## WHAT YOU SHOULD DO
Which lines of the data include the string "rank"? List them all.

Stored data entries

# # #

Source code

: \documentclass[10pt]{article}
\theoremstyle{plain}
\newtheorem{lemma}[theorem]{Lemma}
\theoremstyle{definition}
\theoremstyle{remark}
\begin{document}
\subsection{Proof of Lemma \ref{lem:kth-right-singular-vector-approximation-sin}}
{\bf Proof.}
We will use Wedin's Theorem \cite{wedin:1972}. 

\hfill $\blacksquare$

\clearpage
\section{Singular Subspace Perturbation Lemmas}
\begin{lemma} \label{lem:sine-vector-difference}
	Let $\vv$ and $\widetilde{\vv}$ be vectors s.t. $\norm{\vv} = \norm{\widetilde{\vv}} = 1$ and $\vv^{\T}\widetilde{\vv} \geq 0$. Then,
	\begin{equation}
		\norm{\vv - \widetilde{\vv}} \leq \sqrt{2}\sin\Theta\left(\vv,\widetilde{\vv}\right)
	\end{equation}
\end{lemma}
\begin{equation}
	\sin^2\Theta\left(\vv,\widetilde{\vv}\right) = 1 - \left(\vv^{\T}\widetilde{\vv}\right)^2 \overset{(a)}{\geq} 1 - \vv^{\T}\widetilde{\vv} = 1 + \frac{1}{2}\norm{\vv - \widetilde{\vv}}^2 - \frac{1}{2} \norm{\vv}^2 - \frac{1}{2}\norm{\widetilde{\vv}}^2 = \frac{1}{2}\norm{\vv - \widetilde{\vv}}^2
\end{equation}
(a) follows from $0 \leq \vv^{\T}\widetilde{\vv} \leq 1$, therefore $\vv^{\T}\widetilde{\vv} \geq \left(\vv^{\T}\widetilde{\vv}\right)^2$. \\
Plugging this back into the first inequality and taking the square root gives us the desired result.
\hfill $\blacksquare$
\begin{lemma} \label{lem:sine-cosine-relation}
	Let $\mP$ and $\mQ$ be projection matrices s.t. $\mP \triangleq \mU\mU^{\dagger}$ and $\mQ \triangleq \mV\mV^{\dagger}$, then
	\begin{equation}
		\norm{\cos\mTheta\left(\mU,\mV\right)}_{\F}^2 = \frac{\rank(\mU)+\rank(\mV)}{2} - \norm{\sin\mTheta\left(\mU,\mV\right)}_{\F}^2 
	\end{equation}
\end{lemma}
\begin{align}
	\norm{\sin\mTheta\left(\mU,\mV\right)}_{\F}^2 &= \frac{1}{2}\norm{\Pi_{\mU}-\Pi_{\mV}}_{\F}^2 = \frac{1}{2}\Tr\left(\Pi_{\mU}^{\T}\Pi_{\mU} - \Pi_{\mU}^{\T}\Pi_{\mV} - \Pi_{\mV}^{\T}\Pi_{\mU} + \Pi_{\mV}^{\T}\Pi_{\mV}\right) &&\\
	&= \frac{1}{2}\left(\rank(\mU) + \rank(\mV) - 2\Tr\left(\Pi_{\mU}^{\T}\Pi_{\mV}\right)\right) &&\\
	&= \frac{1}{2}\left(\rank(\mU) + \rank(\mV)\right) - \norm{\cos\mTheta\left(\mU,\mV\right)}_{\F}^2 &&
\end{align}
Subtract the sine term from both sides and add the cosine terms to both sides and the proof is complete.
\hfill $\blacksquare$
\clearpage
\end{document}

# # #

## ANSWER SPACE
		\norm{\cos\mTheta\left(\mU,\mV\right)}_{\F}^2 = \frac{\rank(\mU)+\rank(\mV)}{2} - \norm{\sin\mTheta\left(\mU,\mV\right)}_{\F}^2 
	&= \frac{1}{2}\left(\rank(\mU) + \rank(\mV) - 2\Tr\left(\Pi_{\mU}^{\T}\Pi_{\mV}\right)\right) &&\\
	&= \frac{1}{2}\left(\rank(\mU) + \rank(\mV)\right) - \norm{\cos\mTheta\left(\mU,\mV\right)}_{\F}^2 &&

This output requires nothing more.